The drive back to the house felt longer than usual. The silence inside the car wasn’t peaceful like it used to be—it was thick and buzzing, filled with unspoken things.
Oliver kept one hand on the steering wheel, the other resting protectively over his belly. The babies weren’t kicking now. Maybe they sensed the tension running through him like a live wire. Maybe they were resting. He wished he could.
When he pulled into his driveway, he sat there for a while without getting out. The engine ticked softly in the heat, and the grocery bag sat untouched in the passenger seat.
His house—small, sun-warmed, and quiet—should have felt like a sanctuary. But now the shadow of Lucas had seeped in, carried like smoke in his clothes, in his skin.
Eventually, he moved. Slowly. Carefully.
He brought the groceries in and set them on the counter. Didn’t bother putting them away. He leaned against the sink and stared out the kitchen window, watching the wind move through the trees lining the back fence.
North Bridge had always felt like a beginning.
He hadn’t picked it randomly. After his final appointment at the clinic back in the city—the one where the pregnancy was officially confirmed—he’d sat in his car for over an hour with a folded brochure in his lap.
North Bridge Prenatal & Family Care Center
Peaceful. Remote. A place where no one knew him.
No one knew Lucas.
He had found a rental online that same night. Two bedrooms. Washer and dryer included. Close to the clinic, far from everything else. It hadn’t been brave. Just necessary.
He let out a slow breath and turned away from the window.
The moment he stepped into the living room, he felt it hit him. The weight of holding it in. The entire conversation. The fear of being seen twice by him. The flash in Lucas’s eyes when he saw the bump more visibly.
He sat down on the edge of the couch, then curled in slowly, one hand bracing his back. The other covered his face.
He didn’t cry right away.
He fought it, the way he always had—just long enough for it to shake loose in his chest and climb up his throat in waves.
And then he let it happen.
Tears fell slowly at first, then faster. His shoulders shook as he tried to stay quiet, though no one was there to hear him. He cried without words, without names, just the sound of something unraveling—soft and worn and real.
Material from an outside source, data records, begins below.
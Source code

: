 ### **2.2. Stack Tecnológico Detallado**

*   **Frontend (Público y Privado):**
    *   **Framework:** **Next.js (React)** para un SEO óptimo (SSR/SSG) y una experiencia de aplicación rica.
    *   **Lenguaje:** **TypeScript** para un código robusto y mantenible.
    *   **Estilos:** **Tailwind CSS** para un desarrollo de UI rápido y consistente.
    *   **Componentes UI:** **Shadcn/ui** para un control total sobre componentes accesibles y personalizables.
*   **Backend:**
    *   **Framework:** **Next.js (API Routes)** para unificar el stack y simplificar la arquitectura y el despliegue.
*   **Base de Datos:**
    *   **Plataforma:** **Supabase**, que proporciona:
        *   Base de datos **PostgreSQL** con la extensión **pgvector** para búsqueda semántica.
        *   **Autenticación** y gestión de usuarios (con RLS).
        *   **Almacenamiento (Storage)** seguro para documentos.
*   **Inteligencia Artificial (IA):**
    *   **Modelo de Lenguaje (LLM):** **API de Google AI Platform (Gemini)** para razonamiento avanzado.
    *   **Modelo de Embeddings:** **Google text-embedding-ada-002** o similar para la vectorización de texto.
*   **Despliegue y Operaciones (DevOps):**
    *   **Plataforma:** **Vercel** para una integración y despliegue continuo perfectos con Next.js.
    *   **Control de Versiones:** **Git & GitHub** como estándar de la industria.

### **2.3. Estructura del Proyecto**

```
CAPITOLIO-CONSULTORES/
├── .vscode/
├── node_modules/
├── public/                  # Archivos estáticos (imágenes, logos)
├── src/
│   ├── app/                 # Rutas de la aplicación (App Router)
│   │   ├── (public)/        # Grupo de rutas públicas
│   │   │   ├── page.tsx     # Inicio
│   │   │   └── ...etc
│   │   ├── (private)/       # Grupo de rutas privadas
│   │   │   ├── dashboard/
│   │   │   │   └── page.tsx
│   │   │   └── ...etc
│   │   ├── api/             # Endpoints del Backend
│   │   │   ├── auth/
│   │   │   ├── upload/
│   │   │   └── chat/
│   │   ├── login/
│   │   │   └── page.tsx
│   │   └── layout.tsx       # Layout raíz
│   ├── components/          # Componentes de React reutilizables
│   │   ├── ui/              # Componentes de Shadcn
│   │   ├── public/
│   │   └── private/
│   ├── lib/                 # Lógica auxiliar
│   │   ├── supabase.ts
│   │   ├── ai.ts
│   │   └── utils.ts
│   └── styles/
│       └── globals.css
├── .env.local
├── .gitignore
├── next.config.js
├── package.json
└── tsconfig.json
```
He didn’t want Lucas to know where he lived.
He didn’t want him near the babies.
He didn’t want to go back.
And in that moment, something solidified inside him.
Flashback
It had been raining that day. Not hard, just steady. The kind of rain that soaks through everything if you’re not paying attention.
Oliver had just come back from a walk, soaked through, his sweatshirt clinging to him.
Lucas looked up from his phone and frowned. “You didn’t bring an umbrella?”
“I needed to clear my head.”
Lucas didn’t like that answer. He never did when Oliver left without telling him.
“I’m not mad,” he said, smiling, setting the phone down. “But you should’ve said something. I would’ve come with you. We don’t need space, Oliver. We’re better together.”
At the time, those words had sounded like love. Now, looking back, they sounded like a lock clicking shut.
Later that week, when Oliver had asked about adopting kids—or even just talking to a specialist about options like surrogacy—Lucas had laughed.
“You’re barely thirty,” he’d said. “We’ll talk about all that when it actually matters. Why rush?”
When it actually matters. As if Oliver’s thoughts didn’t matter now.
Back in the present,
Oliver wiped his face with the sleeve of his sweatshirt. The crying had stopped, leaving behind the faint headache that always followed.
His breath steadied. One of the babies shifted again, a soft bump against the inside of his skin. He pressed his palm there gently.
“I’ve got you,” he whispered. “I’m not going anywhere.”
He stayed like that for a while—still, quiet, trying to stitch himself back together.
By the time he stood up again, something in him had settled. Not the fear. That was still there, curling around the edges of his ribs.
But his resolve was stronger.
Lucas didn’t get to claim this. He didn’t get to speak in that voice and make Oliver second-guess the life he had built.
This town, this home, this pregnancy—it wasn’t a secret. It was freedom.